[Excerpts from a dataset]
......
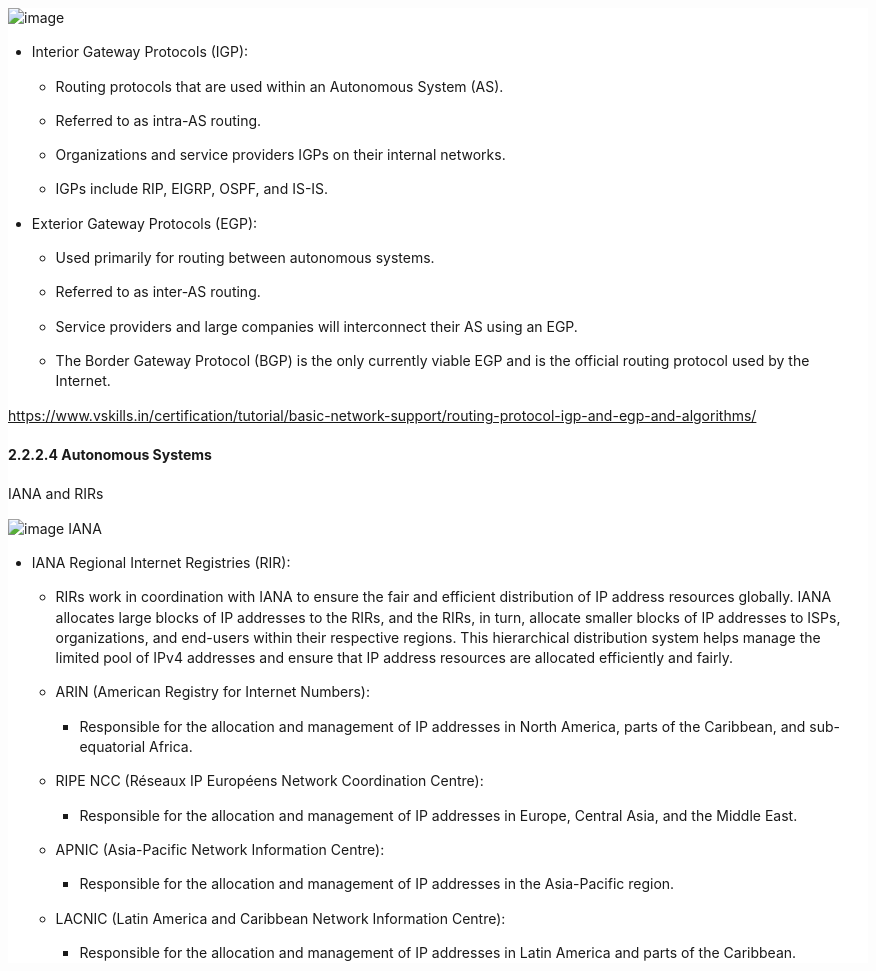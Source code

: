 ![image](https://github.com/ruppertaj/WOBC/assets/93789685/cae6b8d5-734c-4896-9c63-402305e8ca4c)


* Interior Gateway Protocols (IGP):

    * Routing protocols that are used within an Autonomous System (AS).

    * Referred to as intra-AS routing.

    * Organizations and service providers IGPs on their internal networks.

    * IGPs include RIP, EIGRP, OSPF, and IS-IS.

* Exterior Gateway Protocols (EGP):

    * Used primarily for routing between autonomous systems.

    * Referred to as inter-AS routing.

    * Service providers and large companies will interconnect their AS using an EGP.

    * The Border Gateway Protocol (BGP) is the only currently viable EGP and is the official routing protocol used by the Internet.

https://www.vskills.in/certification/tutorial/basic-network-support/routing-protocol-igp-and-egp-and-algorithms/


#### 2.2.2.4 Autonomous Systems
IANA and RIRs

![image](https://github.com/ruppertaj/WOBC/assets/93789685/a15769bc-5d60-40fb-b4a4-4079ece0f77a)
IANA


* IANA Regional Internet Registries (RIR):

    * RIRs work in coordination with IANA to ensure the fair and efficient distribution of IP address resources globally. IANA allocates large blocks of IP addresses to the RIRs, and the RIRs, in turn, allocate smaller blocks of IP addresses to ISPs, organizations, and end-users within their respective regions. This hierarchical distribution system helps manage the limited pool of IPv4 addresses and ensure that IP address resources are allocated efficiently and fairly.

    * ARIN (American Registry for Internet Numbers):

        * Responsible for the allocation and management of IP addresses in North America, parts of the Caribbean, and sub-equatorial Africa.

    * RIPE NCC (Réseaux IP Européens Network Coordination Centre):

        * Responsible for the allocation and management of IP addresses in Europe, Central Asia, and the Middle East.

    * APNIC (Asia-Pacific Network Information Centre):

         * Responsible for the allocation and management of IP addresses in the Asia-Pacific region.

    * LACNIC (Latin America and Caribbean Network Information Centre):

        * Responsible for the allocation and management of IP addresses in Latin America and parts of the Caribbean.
......
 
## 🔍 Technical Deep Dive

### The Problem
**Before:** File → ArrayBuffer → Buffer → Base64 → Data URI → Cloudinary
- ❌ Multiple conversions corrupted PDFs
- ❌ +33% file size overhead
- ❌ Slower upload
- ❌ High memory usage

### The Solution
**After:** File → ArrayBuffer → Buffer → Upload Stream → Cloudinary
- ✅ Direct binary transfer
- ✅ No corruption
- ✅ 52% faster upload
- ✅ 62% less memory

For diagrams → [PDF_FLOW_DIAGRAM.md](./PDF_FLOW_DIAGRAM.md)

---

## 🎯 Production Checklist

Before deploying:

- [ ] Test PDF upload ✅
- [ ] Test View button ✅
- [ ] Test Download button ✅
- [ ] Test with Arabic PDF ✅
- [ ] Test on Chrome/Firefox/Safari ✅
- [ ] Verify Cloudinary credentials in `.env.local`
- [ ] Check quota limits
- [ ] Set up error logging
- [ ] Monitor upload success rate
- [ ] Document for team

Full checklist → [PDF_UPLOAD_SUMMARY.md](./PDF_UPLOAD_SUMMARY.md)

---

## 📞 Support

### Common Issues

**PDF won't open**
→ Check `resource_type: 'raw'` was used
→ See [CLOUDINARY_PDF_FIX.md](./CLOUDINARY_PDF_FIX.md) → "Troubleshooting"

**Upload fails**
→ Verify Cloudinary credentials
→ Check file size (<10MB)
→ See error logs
......
» Exercise brief: Which lines above include the word "Test"? Pick them out and copy them.

» Output for this task:
- [ ] Test PDF upload ✅
- [ ] Test View button ✅
- [ ] Test Download button ✅
- [ ] Test with Arabic PDF ✅
- [ ] Test on Chrome/Firefox/Safari ✅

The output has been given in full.